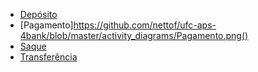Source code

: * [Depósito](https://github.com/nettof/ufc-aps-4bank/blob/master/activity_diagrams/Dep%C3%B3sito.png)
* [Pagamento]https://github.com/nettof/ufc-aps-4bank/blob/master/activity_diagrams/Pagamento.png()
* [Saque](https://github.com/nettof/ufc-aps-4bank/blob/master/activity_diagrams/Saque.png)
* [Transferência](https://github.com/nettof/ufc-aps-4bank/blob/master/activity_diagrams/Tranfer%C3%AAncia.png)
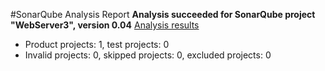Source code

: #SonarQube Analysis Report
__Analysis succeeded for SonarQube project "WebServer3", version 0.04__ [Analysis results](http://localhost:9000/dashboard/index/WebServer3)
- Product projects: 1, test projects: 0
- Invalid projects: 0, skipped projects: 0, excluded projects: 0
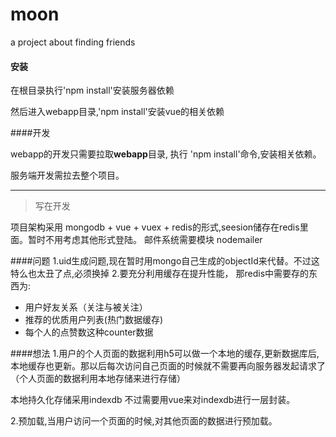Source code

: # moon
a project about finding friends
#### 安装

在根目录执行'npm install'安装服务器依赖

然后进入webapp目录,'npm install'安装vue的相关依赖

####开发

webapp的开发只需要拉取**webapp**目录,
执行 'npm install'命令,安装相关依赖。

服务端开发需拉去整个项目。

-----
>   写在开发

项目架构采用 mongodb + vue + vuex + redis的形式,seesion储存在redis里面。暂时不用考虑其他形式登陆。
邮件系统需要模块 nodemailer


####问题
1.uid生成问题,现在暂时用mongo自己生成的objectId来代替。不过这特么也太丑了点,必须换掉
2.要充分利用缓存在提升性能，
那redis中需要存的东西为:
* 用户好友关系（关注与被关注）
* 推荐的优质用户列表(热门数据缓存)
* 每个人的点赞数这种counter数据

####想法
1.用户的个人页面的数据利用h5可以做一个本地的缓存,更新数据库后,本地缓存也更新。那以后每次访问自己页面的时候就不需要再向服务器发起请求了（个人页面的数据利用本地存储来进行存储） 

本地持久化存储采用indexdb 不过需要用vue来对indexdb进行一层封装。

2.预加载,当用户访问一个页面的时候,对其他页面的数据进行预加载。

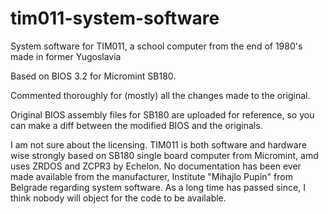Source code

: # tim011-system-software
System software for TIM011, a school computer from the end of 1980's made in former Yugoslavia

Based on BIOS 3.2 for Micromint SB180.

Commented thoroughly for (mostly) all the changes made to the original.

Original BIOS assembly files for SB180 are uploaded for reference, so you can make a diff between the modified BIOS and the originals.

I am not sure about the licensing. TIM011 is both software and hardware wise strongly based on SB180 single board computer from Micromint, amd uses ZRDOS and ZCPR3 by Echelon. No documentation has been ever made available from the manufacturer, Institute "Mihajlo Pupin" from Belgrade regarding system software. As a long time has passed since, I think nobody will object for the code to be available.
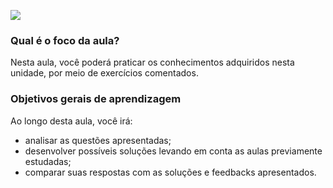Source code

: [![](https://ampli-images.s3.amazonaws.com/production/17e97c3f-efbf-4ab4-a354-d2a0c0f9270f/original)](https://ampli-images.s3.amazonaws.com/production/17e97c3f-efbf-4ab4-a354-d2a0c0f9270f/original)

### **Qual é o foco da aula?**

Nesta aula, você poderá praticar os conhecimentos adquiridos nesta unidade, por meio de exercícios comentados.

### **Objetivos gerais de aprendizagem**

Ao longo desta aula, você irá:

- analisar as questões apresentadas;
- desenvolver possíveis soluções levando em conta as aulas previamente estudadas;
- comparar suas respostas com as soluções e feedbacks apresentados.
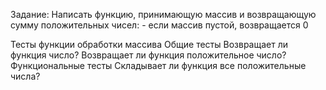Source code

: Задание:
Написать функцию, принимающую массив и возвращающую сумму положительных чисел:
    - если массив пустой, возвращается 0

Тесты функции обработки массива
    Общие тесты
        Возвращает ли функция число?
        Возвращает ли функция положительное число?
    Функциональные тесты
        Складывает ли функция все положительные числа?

==================================================

== Aim of the exercise ==
Only the pictures are to be left out; everything else in the entries above must be duplicated exactly.

== Exercise output ==
Source code

: * [Depósito](https://github.com/nettof/ufc-aps-4bank/blob/master/activity_diagrams/Dep%C3%B3sito.png)
* [Pagamento]https://github.com/nettof/ufc-aps-4bank/blob/master/activity_diagrams/Pagamento.png()
* [Saque](https://github.com/nettof/ufc-aps-4bank/blob/master/activity_diagrams/Saque.png)
* [Transferência](https://github.com/nettof/ufc-aps-4bank/blob/master/activity_diagrams/Tranfer%C3%AAncia.png)
Source code

: #SonarQube Analysis Report
__Analysis succeeded for SonarQube project "WebServer3", version 0.04__ [Analysis results](http://localhost:9000/dashboard/index/WebServer3)
- Product projects: 1, test projects: 0
- Invalid projects: 0, skipped projects: 0, excluded projects: 0
Source code

: # moon
a project about finding friends
#### 安装

在根目录执行'npm install'安装服务器依赖

然后进入webapp目录,'npm install'安装vue的相关依赖

####开发

webapp的开发只需要拉取**webapp**目录,
执行 'npm install'命令,安装相关依赖。

服务端开发需拉去整个项目。

-----
>   写在开发

项目架构采用 mongodb + vue + vuex + redis的形式,seesion储存在redis里面。暂时不用考虑其他形式登陆。
邮件系统需要模块 nodemailer


####问题
1.uid生成问题,现在暂时用mongo自己生成的objectId来代替。不过这特么也太丑了点,必须换掉
2.要充分利用缓存在提升性能，
那redis中需要存的东西为:
* 用户好友关系（关注与被关注）
* 推荐的优质用户列表(热门数据缓存)
* 每个人的点赞数这种counter数据

####想法
1.用户的个人页面的数据利用h5可以做一个本地的缓存,更新数据库后,本地缓存也更新。那以后每次访问自己页面的时候就不需要再向服务器发起请求了（个人页面的数据利用本地存储来进行存储） 

本地持久化存储采用indexdb 不过需要用vue来对indexdb进行一层封装。

2.预加载,当用户访问一个页面的时候,对其他页面的数据进行预加载。

Source code

: # tim011-system-software
System software for TIM011, a school computer from the end of 1980's made in former Yugoslavia

Based on BIOS 3.2 for Micromint SB180.

Commented thoroughly for (mostly) all the changes made to the original.

Original BIOS assembly files for SB180 are uploaded for reference, so you can make a diff between the modified BIOS and the originals.

I am not sure about the licensing. TIM011 is both software and hardware wise strongly based on SB180 single board computer from Micromint, amd uses ZRDOS and ZCPR3 by Echelon. No documentation has been ever made available from the manufacturer, Institute "Mihajlo Pupin" from Belgrade regarding system software. As a long time has passed since, I think nobody will object for the code to be available.
Source code

: [![](https://ampli-images.s3.amazonaws.com/production/17e97c3f-efbf-4ab4-a354-d2a0c0f9270f/original)](https://ampli-images.s3.amazonaws.com/production/17e97c3f-efbf-4ab4-a354-d2a0c0f9270f/original)

### **Qual é o foco da aula?**

Nesta aula, você poderá praticar os conhecimentos adquiridos nesta unidade, por meio de exercícios comentados.

### **Objetivos gerais de aprendizagem**

Ao longo desta aula, você irá:

- analisar as questões apresentadas;
- desenvolver possíveis soluções levando em conta as aulas previamente estudadas;
- comparar suas respostas com as soluções e feedbacks apresentados.
Source code

: Задание:
Написать функцию, принимающую массив и возвращающую сумму положительных чисел:
    - если массив пустой, возвращается 0

Тесты функции обработки массива
    Общие тесты
        Возвращает ли функция число?
        Возвращает ли функция положительное число?
    Функциональные тесты
        Складывает ли функция все положительные числа?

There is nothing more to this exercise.